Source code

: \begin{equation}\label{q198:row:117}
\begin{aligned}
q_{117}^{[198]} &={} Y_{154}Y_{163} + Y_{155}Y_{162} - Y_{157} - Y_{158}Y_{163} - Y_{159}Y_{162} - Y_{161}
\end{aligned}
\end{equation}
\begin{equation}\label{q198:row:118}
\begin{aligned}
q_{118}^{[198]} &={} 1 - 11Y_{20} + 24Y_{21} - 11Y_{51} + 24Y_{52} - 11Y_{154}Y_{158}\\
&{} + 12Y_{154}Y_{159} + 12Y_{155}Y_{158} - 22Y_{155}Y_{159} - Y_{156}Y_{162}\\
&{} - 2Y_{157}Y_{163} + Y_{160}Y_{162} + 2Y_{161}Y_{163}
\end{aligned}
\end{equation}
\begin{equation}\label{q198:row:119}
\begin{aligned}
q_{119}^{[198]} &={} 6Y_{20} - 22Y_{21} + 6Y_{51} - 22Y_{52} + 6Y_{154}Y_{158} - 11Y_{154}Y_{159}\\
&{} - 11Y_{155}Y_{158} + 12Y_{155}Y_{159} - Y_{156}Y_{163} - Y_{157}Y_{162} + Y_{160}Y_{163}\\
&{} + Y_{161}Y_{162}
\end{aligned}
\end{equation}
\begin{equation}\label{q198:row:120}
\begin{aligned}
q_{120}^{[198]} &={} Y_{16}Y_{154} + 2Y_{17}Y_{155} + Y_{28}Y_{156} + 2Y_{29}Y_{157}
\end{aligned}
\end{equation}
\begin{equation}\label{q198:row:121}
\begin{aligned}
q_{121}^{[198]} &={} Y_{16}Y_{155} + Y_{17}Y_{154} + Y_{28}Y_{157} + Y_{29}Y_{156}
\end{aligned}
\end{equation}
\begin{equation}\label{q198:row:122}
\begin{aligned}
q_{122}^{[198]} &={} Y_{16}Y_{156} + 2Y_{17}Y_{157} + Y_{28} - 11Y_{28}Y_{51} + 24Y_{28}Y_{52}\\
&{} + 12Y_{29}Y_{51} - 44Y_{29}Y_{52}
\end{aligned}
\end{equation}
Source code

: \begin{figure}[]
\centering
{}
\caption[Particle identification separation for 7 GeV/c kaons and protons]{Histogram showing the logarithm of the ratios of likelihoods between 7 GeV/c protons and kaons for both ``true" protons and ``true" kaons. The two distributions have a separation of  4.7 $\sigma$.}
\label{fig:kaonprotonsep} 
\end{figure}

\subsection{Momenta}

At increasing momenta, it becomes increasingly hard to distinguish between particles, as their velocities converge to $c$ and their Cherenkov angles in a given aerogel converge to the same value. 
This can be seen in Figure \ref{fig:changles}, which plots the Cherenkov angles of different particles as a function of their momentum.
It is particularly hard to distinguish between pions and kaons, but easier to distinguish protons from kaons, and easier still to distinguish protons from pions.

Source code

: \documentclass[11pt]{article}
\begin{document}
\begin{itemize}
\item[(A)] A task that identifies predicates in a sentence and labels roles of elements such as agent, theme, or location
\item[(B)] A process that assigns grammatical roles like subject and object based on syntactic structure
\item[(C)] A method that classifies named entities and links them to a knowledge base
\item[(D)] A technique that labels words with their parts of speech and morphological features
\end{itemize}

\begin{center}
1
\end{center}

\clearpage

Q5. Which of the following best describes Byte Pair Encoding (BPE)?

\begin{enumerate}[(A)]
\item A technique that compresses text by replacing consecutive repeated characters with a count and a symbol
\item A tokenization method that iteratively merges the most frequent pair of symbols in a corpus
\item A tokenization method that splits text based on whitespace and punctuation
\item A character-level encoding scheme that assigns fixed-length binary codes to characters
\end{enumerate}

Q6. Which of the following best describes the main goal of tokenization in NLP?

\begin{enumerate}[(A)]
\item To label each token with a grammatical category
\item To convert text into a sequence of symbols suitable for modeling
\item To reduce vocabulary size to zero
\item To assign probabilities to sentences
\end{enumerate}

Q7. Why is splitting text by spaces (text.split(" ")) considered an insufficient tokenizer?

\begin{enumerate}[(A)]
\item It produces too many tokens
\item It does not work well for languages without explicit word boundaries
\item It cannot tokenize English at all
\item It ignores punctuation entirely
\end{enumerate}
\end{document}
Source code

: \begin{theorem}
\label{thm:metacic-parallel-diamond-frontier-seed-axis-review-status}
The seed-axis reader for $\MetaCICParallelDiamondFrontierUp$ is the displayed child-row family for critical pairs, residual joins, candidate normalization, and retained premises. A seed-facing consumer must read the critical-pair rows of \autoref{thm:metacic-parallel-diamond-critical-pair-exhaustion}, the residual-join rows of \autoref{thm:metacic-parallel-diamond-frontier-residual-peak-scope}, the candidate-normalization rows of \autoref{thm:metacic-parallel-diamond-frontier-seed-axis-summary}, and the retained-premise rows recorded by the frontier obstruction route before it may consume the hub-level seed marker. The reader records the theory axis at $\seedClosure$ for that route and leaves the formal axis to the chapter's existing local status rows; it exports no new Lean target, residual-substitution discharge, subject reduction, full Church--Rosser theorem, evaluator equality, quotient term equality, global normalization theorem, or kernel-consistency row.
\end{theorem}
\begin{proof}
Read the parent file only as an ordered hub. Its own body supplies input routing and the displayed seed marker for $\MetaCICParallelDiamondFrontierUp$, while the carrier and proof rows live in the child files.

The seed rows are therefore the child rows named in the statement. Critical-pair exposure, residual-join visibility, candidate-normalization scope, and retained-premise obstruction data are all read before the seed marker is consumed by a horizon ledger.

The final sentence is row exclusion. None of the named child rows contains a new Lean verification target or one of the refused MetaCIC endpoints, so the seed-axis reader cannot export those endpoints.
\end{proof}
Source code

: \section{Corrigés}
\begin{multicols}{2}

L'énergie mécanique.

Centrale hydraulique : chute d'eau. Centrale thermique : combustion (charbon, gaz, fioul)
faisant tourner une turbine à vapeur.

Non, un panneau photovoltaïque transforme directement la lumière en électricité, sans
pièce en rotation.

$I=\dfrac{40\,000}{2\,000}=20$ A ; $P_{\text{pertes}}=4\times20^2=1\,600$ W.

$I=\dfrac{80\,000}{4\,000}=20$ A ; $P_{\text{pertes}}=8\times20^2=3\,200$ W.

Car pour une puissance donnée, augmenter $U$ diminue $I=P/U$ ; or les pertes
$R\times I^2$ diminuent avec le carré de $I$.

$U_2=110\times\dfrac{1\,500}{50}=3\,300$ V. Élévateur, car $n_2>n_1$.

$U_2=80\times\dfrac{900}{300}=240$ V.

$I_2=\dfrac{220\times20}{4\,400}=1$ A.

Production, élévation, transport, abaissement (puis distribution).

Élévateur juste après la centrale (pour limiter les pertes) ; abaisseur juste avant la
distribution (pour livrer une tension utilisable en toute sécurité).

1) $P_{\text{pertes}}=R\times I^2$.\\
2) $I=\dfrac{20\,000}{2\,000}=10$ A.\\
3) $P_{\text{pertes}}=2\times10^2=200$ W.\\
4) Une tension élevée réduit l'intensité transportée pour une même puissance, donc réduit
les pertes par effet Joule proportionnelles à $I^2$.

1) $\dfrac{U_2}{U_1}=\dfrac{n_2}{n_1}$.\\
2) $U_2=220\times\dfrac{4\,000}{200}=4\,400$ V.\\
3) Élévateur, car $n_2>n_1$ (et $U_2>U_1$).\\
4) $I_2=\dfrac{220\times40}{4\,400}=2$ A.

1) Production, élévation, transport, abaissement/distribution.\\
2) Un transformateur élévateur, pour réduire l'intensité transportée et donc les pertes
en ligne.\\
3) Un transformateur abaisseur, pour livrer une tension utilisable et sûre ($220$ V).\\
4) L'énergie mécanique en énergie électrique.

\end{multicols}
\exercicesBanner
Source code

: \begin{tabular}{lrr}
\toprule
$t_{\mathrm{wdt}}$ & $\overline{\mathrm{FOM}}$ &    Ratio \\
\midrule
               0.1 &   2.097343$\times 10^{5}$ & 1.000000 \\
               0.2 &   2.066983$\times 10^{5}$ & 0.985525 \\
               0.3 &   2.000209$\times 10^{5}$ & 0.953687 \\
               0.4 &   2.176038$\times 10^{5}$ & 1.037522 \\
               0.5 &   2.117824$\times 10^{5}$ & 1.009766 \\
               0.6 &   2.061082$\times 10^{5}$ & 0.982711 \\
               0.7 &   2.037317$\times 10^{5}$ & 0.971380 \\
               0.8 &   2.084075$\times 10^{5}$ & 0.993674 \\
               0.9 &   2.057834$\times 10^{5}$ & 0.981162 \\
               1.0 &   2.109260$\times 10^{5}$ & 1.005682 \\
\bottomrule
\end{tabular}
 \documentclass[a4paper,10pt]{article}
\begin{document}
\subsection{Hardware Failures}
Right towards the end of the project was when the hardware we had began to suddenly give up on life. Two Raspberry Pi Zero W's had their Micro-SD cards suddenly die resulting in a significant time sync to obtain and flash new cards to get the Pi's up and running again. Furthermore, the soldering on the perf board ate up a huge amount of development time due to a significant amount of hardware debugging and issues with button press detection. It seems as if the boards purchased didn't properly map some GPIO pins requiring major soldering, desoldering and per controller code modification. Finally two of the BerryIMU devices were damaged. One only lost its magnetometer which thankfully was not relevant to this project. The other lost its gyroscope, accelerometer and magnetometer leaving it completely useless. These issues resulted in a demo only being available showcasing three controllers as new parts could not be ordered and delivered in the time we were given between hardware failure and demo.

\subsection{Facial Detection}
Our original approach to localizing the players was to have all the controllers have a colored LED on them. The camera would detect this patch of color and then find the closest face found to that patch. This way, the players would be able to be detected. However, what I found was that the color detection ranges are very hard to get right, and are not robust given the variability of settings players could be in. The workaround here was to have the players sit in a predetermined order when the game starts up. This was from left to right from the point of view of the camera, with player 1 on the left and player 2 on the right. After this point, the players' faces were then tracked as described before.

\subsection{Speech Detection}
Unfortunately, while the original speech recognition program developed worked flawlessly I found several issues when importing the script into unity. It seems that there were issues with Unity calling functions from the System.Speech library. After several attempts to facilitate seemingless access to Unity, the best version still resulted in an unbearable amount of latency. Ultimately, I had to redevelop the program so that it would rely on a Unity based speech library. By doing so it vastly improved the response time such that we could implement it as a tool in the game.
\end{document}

* * * * * * *

§ **WORK TO COMPLETE**: Give the number of lines in the data that contain the word "labels", and add no other text.

§ **RESPONSE TO THIS TASK**: 2